→ The problem
The expected output is the line holding "de este defecto." plus every line after it through the end of the listing, copied exactly.

........

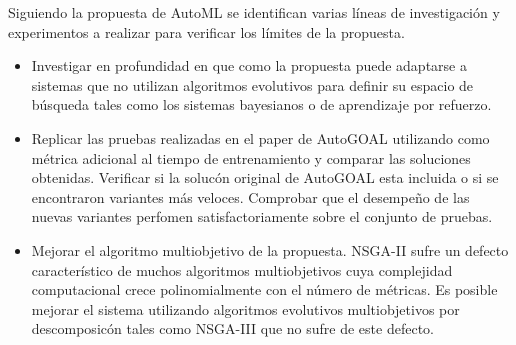 \begin{recomendations}
Siguiendo la propuesta de AutoML se identifican varias l\'ineas de investigaci\'on y experimentos a realizar para verificar los l\'imites de la propuesta.
\begin{itemize}
    \item Investigar en profundidad en que como la propuesta puede adaptarse a sistemas que no utilizan algoritmos evolutivos para definir su espacio de b\'usqueda tales como los sistemas bayesianos o de aprendizaje por refuerzo.
    \item Replicar las pruebas realizadas en el paper de AutoGOAL utilizando como m\'etrica adicional al tiempo de entrenamiento y comparar las soluciones obtenidas. Verificar si la soluc\'on original de AutoGOAL esta incluida o si se encontraron variantes m\'as veloces. Comprobar que el desempe\~no de las  nuevas variantes  perfomen satisfactoriamente sobre el conjunto de pruebas.
    \item Mejorar el algoritmo multiobjetivo de la propuesta. NSGA-II sufre un defecto caracter\'istico de muchos algoritmos multiobjetivos cuya complejidad computacional crece polinomialmente con el n\'umero de m\'etricas. Es posible mejorar el sistema utilizando algoritmos evolutivos multiobjetivos por descomposic\'on tales como NSGA-III que no sufre de este defecto.
\end{itemize}

\end{recomendations}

........

→ Output of the exercise
    \item Mejorar el algoritmo multiobjetivo de la propuesta. NSGA-II sufre un defecto caracter\'istico de muchos algoritmos multiobjetivos cuya complejidad computacional crece polinomialmente con el n\'umero de m\'etricas. Es posible mejorar el sistema utilizando algoritmos evolutivos multiobjetivos por descomposic\'on tales como NSGA-III que no sufre de este defecto.
\end{itemize}

\end{recomendations}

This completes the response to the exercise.